Fermato al rientro in carcere a Bancali con alcuni ovuli nascosti. Il detenuto è stato condotto al pronto soccorso per gli accertamenti sanitari e per le procedure previste per l’espulsione di quanto nascosto. L'uomo è stato poi denunciato all’autorità giudiziaria. A informare sull'accaduto è il sindacato Sappe. «Ci complimentiamo con il personale di Sassari-Bancali per un intervento che dimostra ancora una volta quanto siano fondamentali professionalità, esperienza e attenzione degli uomini e delle donne della polizia penitenziaria», sottolinea Donato Capece, segretario generale del Sappe, «intercettare materiale occultato al rientro di un detenuto significa prevenire che possa entrare nella disponibilità della popolazione detenuta e alimentare ulteriori situazioni di illegalità all’interno del carcere».

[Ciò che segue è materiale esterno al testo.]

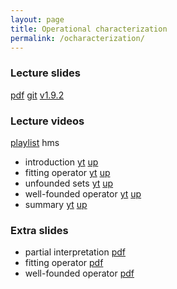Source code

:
 ```yaml
---
layout: page
title: Operational characterization
permalink: /ocharacterization/
---
```


### Lecture slides

  [pdf](https://github.com/potassco-asp-course/course/releases/download/v1.9.2/ocharacterization.pdf)
  [git](https://github.com/potassco-asp-course/operational-characterization)
  [v1.9.2](https://github.com/potassco-asp-course/course/releases/tag/v1.9.2)

### Lecture videos

  [playlist](https://youtube.com/playlist?list=PL7DBaibuDD9NkCfCqvMGt9VQXujGg56Wf) hms

  * introduction
	[yt](https://youtu.be/IArrXv-8AmI)
	[up](https://mediaup.uni-potsdam.de/Play/29115)
  * fitting operator
	[yt](https://youtu.be/6EK8OqIQJ60)
	[up](https://mediaup.uni-potsdam.de/Play/29142)
  * unfounded sets
	[yt](https://youtu.be/6nu_xqoFwuM)
	[up]()
  * well-founded operator
	[yt]()
	[up]()
  * summary
	[yt]()
	[up]()

### Extra slides

  * partial interpretation
	[pdf](https://github.com/potassco-asp-course/course/releases/download/v1.9.1/partial-interpretation.pdf)
  * fitting operator
	[pdf](https://github.com/potassco-asp-course/course/releases/download/v1.9.1/fitting-operator.pdf)
  * well-founded operator
	[pdf](https://github.com/potassco-asp-course/course/releases/download/v1.9.1/well-founded-operator.pdf)
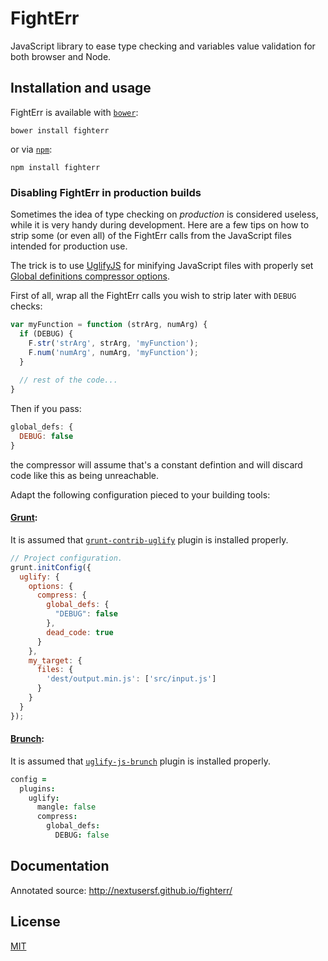 FightErr
========

JavaScript library to ease type checking and variables value validation for both browser and Node.

Installation and usage
----------------------

FightErr is available with [`bower`](http://bower.io/):

    bower install fighterr

or via [`npm`](https://npmjs.org/):

    npm install fighterr

### Disabling FightErr in production builds

Sometimes the idea of type checking on _production_ is considered useless, while it is very handy during development.
Here are a few tips on how to strip some (or even all) of the FightErr calls from the JavaScript files intended for
production use.

The trick is to use [UglifyJS](http://lisperator.net/uglifyjs/) for minifying JavaScript files with properly set
[Global definitions compressor options](http://lisperator.net/uglifyjs/compress#global-defs).

First of all, wrap all the FightErr calls you wish to strip later with `DEBUG` checks:

```javascript
var myFunction = function (strArg, numArg) {
  if (DEBUG) {
    F.str('strArg', strArg, 'myFunction');
    F.num('numArg', numArg, 'myFunction');
  }
  
  // rest of the code...
}
```

Then if you pass:
```javascript
global_defs: {
  DEBUG: false
}
```
the compressor will assume that's a constant defintion and will discard code like this as being unreachable.

Adapt the following configuration pieced to your building tools:

#### [Grunt](http://gruntjs.com/):

It is assumed that [`grunt-contrib-uglify`](https://github.com/gruntjs/grunt-contrib-uglify) plugin is installed
properly.

```javascript
// Project configuration.
grunt.initConfig({
  uglify: {
    options: {
      compress: {
        global_defs: {
          "DEBUG": false
        },
        dead_code: true
      }
    },
    my_target: {
      files: {
        'dest/output.min.js': ['src/input.js']
      }
    }
  }
});
```

#### [Brunch](http://brunch.io/):

It is assumed that [`uglify-js-brunch`](https://github.com/brunch/uglify-js-brunch) plugin is installed properly.

```coffeescript
config =
  plugins:
    uglify:
      mangle: false
      compress:
        global_defs: 
          DEBUG: false
```

Documentation
-------------

Annotated source: http://nextusersf.github.io/fighterr/

License
-------

[MIT](https://raw.github.com/NextUserSF/fighterr/master/LICENSE)
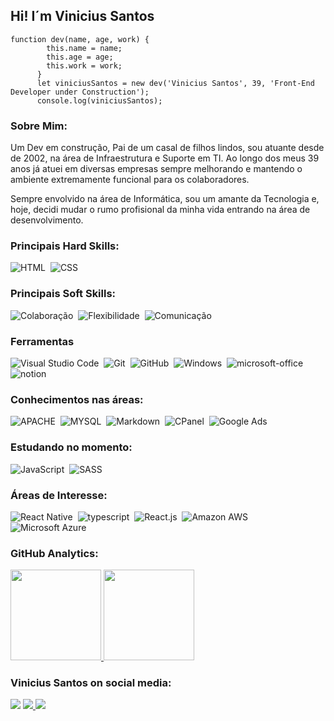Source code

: ## Hi! I´m Vinicius Santos

```
function dev(name, age, work) {
        this.name = name;
        this.age = age;
        this.work = work;
      }
      let viniciusSantos = new dev('Vinicius Santos', 39, 'Front-End Developer under Construction');
      console.log(viniciusSantos);
```
### Sobre Mim:

Um Dev em construção, Pai de um casal de filhos lindos, sou atuante desde de 2002, na área de Infraestrutura e Suporte em TI. Ao longo dos meus 39 anos já atuei em diversas empresas sempre melhorando e mantendo o ambiente extremamente funcional para os colaboradores.

Sempre envolvido na área de Informática, sou um amante da Tecnologia e, hoje, decidi mudar o rumo profisional da minha vida entrando na área de desenvolvimento.
  
### Principais Hard Skills:

![HTML](https://img.shields.io/badge/-HTML-05122A?style=for-the-badge&logo=html5)&nbsp;
![CSS](https://img.shields.io/badge/-CSS-05122A?style=for-the-badge&logo=CSS3&logoColor=1572B6)&nbsp;

### Principais Soft Skills:

![Colaboração](https://img.shields.io/badge/-Colabora%C3%A7%C3%A3o-05122C?style=for-the-badge&logo=&logoColor=ffffff)&nbsp;
![Flexibilidade](https://img.shields.io/badge/-flexibilidade-05122C?style=for-the-badge&logo=&logoColor=ffffff)&nbsp;
![Comunicação](https://img.shields.io/badge/-Comunica%C3%A7%C3%A3o-05122C?style=for-the-badge&logo=&logoColor=ffffff)&nbsp;
        
### Ferramentas

![Visual Studio Code](https://img.shields.io/badge/-Visual%20Studio%20Code-05122A?style=for-the-badge&logo=visual-studio-code&logoColor=007ACC)&nbsp;
![Git](https://img.shields.io/badge/-Git-05122A?style=for-the-badge&logo=git)&nbsp;
![GitHub](https://img.shields.io/badge/-GitHub-05122A?style=for-the-badge&logo=github)&nbsp;
![Windows](https://img.shields.io/badge/-Windows-05122A?style=for-the-badge&logo=windows)&nbsp;
![microsoft-office](https://img.shields.io/badge/-microsoft_office-05122A?style=for-the-badge&logo=microsoft-office)&nbsp;
![notion](https://img.shields.io/badge/-Notion-05122A?style=for-the-badge&logo=notion&logoColor=ffffff)&nbsp;

### Conhecimentos nas áreas:

![APACHE](https://img.shields.io/badge/-APACHE-05122A?style=for-the-badge&logo=apache)&nbsp;
![MYSQL](https://img.shields.io/badge/-MYSQL-05122A?style=for-the-badge&logo=MYSQL)&nbsp;
![Markdown](https://img.shields.io/badge/-Markdown-05122A?style=for-the-badge&logo=markdown)&nbsp;
![CPanel](https://img.shields.io/badge/-CPanel-05122C?style=for-the-badge&logo=cpanel&logoColor=#e67e22)&nbsp;
![Google Ads](https://img.shields.io/badge/-Goggle%20Ads-05122C?style=for-the-badge&logo=google-ads&logoColor=ffffff)&nbsp;

### Estudando no momento:
![JavaScript](https://img.shields.io/badge/-JavaScript-05122A?style=for-the-badge&logo=javascript)&nbsp;
![SASS](https://img.shields.io/badge/-sASS-05122A?style=for-the-badge&logo=sass&logoColor=CC6699)&nbsp;

### Áreas de Interesse:

![React Native](https://img.shields.io/badge/-React_native-05122A?style=for-the-badge&logo=react)&nbsp;
![typescript](https://img.shields.io/badge/-typescript-05122A?style=for-the-badge&logo=typescript)&nbsp;
![React.js](https://img.shields.io/badge/-React.js-05122A?style=for-the-badge&logo=react)&nbsp;
![Amazon AWS](https://img.shields.io/badge/-Amazon%20AWS-05122C?style=for-the-badge&logo=amazon-aws&logoColor=e67e22)&nbsp;
![Microsoft Azure](https://img.shields.io/badge/-Microsoft%20Azure-05122C?style=for-the-badge&logo=Azure-DevOps&logoColor=3498db)&nbsp;

 ### GitHub Analytics:
        
 <p align="left">
  <a href="https://github.com/santos1982rj">
  <img height="145em" src="https://github-readme-stats.vercel.app/api?username=santos1982rj&layout=compact&show_icons=true&theme=tokyonight&include_all_commits=true&count_private=true"/>
  <img height="145em" src="https://github-readme-stats.vercel.app/api/top-langs/?username=santos1982rj&layout=compact&langs_count=7&theme=tokyonight"/>
  </a>
</p>

### Vinicius Santos on social media:

<a href="https://linkedin.com/in/santos1982rj/"><img src="https://img.shields.io/badge/-Vinicius&nbsp;Santos-0077B5?style=for-the-badge&logo=Linkedin&logoColor=white"/></a>
<a href="mailto:viniciussantosni@outlook.com"><img src="https://img.shields.io/badge/-viniciussantosni@outlook.com-0078D4?style=for-the-badge&logo=microsoft-outlook&logoColor=white"/>
    </a>
<a href="https://instagram.com/santos1982rj"><img src="https://img.shields.io/badge/-@santos1982rj-E4405F?style=for-the-badge&logo=Instagram&logoColor=white"/></a>
</p>
 
<!--  ![Snake animation](https://github.com/santos1982rj/santos1982rj/blob/output/github-contribution-grid-snake.svg) -->
 

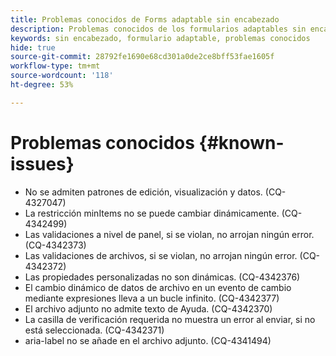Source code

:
 ```yaml
---
title: Problemas conocidos de Forms adaptable sin encabezado
description: Problemas conocidos de los formularios adaptables sin encabezado.
keywords: sin encabezado, formulario adaptable, problemas conocidos
hide: true
source-git-commit: 28792fe1690e68cd301a0de2ce8bff53fae1605f
workflow-type: tm+mt
source-wordcount: '118'
ht-degree: 53%

---
```



# Problemas conocidos {#known-issues}

* No se admiten patrones de edición, visualización y datos. (CQ-4327047)
* La restricción minItems no se puede cambiar dinámicamente. (CQ-4342499)
* Las validaciones a nivel de panel, si se violan, no arrojan ningún error. (CQ-4342373)
* Las validaciones de archivos, si se violan, no arrojan ningún error. (CQ-4342372)
* Las propiedades personalizadas no son dinámicas. (CQ-4342376)
* El cambio dinámico de datos de archivo en un evento de cambio mediante expresiones lleva a un bucle infinito. (CQ-4342377)
* El archivo adjunto no admite texto de Ayuda. (CQ-4342370)
* La casilla de verificación requerida no muestra un error al enviar, si no está seleccionada. (CQ-4342371)
* aria-label no se añade en el archivo adjunto. (CQ-4341494)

«Ma proprio questi risultati devono far riflettere chi ha responsabilità di governo e amministrazione del sistema penitenziario», prosegue Capece, «non possiamo continuare a pretendere che la sicurezza degli istituti sia garantita esclusivamente dalla professionalità e dall’abnegazione degli agenti. Servono organici adeguati, strumenti tecnologici moderni, controlli efficaci e protocolli operativi all’altezza delle nuove modalità con cui vengono introdotti oggetti e materiali illeciti nelle carceri». 

Sulla stessa linea Antonio Cannas, delegato nazionale Sappe per la Sardegna, che esprime, insieme alla delegata provinciale Sara Brenna e al vice provinciale Sappe Gregory Saba, «il più sincero apprezzamento al personale che ha portato a termine l’operazione». «Gli agenti di Sassari-Bancali hanno dimostrato ancora una volta una straordinaria capacità di osservazione e una profonda conoscenza dell’ambiente penitenziario», evidenzia Cannas, «sono risultati che spesso non fanno rumore, ma che raccontano concretamente il lavoro quotidiano della polizia penitenziaria. Dietro ogni controllo efficace c’è preparazione, esperienza e senso del dovere».
«Quello che chiediamo ora all’amministrazione è di mettere il personale nelle condizioni di lavorare meglio e in maggiore sicurezza», aggiunge il delegato nazionale Sappe, «non è accettabile che, mentre aumentano le criticità negli istituti, agli agenti si chieda sempre di più senza garantire adeguati organici, mezzi e strumenti. A Sassari, come nel resto della Sardegna, occorrono interventi urgenti e strutturali.